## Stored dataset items
-------------------------

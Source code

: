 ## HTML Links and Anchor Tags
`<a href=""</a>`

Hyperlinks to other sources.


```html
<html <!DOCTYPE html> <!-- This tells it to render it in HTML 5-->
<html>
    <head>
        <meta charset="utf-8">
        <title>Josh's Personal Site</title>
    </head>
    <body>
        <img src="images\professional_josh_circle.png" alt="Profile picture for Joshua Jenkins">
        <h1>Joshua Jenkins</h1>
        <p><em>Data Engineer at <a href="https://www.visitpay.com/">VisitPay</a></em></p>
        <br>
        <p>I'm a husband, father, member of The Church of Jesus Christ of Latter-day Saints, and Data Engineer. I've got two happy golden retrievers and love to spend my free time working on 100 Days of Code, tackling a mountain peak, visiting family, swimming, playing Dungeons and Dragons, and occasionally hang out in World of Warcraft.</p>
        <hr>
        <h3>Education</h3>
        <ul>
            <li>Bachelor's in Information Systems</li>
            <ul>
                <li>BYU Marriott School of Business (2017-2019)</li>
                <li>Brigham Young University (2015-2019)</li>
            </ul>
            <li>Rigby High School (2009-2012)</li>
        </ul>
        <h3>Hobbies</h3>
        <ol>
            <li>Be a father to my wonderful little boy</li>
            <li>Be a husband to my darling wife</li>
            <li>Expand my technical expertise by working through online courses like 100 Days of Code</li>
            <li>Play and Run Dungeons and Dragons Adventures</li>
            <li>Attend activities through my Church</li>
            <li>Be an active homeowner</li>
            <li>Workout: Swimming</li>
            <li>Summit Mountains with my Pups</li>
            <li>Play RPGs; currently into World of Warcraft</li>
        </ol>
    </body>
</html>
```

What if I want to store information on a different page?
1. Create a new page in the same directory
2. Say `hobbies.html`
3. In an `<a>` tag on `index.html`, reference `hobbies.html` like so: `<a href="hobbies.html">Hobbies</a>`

-------------------------

## Try it
Check each line of the entries, and copy the ones that contain "through".

## Solution below
            <li>Expand my technical expertise by working through online courses like 100 Days of Code</li>
            <li>Attend activities through my Church</li>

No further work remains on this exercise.